Transcribe the stretch of entries below from the line with "for Islamic Date" through the line with "for converting date", exactly and with both ends included; leave out all other lines.

Stored entries
****************************************
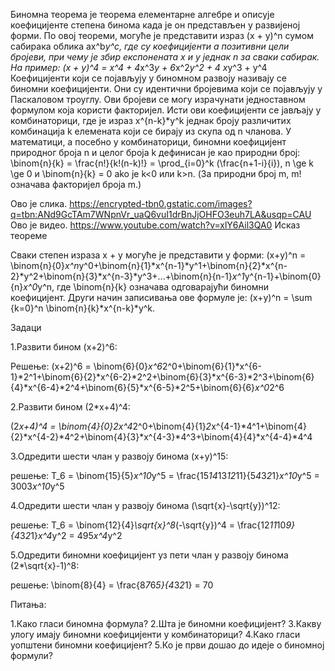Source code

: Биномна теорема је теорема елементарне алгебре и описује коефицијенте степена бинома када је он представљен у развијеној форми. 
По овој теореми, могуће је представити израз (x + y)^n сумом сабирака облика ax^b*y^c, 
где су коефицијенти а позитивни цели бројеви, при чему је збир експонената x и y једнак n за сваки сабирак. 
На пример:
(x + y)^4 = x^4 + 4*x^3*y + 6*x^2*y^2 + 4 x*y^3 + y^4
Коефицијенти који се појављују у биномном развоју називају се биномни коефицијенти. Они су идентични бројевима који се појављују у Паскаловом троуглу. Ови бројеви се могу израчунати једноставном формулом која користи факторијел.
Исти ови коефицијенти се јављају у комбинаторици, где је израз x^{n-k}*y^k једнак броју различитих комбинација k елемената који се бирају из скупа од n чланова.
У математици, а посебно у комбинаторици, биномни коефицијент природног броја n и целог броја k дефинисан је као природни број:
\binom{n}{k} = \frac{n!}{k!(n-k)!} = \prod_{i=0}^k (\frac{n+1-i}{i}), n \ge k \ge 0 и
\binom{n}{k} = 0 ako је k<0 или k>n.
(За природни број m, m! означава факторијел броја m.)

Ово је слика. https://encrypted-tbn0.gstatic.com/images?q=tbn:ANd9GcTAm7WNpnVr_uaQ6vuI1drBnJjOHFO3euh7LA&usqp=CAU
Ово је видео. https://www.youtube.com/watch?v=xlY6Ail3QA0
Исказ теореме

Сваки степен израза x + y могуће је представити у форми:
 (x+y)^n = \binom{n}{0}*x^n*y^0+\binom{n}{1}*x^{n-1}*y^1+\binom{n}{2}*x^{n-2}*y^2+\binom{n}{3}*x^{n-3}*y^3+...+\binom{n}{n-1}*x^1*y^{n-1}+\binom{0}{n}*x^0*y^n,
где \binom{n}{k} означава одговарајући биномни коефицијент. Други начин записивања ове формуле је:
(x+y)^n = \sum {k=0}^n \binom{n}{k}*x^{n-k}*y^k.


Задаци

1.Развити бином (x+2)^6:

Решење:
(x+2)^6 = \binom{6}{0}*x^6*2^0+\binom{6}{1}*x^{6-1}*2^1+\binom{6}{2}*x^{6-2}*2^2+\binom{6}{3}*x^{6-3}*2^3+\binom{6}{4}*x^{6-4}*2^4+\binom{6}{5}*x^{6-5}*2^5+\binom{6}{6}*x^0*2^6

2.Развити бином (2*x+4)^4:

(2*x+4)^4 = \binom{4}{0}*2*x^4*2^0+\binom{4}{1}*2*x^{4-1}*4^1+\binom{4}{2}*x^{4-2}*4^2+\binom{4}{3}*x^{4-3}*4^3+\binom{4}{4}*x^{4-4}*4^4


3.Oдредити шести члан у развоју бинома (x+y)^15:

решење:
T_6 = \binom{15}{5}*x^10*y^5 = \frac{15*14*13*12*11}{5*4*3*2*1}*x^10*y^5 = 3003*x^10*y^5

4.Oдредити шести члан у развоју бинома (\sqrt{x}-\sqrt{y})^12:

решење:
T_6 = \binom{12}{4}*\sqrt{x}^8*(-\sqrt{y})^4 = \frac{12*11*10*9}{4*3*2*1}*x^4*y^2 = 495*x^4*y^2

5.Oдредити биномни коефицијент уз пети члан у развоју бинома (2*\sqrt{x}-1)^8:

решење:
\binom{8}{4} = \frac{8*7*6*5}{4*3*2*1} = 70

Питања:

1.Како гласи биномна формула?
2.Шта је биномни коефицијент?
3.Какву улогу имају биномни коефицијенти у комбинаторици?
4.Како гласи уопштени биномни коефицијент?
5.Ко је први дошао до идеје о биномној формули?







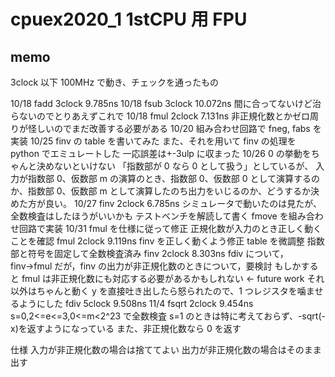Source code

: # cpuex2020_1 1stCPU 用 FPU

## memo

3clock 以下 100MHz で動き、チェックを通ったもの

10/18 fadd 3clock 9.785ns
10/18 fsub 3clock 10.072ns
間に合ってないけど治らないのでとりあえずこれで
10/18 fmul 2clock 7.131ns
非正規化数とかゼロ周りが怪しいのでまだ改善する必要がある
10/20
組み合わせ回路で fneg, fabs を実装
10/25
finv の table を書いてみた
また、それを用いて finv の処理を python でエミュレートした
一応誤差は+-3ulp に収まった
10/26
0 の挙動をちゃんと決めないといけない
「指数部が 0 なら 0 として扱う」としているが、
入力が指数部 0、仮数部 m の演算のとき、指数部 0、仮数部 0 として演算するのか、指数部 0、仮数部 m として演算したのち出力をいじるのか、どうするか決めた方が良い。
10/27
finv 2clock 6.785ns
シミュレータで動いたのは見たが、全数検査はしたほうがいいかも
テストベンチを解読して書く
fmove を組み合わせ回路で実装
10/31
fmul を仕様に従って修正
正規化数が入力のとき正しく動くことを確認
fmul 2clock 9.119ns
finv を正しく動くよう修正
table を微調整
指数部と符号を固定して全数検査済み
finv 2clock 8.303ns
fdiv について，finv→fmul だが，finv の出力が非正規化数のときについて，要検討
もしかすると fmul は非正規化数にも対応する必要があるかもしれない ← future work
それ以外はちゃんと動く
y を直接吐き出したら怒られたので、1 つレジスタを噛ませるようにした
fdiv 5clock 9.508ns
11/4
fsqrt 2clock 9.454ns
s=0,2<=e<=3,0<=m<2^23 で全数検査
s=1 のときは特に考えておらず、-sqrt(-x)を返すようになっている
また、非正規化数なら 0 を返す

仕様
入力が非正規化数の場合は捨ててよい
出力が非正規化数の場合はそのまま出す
****************************************
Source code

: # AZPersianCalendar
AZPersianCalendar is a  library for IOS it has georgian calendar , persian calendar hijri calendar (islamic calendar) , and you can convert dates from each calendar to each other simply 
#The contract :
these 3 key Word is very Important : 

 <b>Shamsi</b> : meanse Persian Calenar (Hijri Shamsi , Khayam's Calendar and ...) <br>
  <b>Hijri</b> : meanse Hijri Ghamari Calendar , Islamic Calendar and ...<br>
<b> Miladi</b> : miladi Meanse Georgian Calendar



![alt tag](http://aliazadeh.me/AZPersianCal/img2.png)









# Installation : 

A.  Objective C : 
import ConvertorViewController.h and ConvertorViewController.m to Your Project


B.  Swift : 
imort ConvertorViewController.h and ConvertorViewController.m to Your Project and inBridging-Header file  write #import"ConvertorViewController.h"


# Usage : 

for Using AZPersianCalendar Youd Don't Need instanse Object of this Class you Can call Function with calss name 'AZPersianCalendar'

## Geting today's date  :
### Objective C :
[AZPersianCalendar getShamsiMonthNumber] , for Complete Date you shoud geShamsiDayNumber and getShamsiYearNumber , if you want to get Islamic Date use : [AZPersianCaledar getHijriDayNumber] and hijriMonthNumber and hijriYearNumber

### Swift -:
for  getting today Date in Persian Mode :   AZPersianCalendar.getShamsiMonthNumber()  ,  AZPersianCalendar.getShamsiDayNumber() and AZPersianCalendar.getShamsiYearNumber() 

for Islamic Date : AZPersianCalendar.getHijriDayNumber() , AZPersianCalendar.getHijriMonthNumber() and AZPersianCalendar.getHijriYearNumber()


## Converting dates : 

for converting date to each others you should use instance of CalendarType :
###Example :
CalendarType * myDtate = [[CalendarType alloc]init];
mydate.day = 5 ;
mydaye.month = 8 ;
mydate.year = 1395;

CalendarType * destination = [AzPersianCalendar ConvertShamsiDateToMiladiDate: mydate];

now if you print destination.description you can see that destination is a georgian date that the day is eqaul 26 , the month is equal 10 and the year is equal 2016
****************************************
▶ Response area:
for Islamic Date : AZPersianCalendar.getHijriDayNumber() , AZPersianCalendar.getHijriMonthNumber() and AZPersianCalendar.getHijriYearNumber()


## Converting dates : 

for converting date to each others you should use instance of CalendarType :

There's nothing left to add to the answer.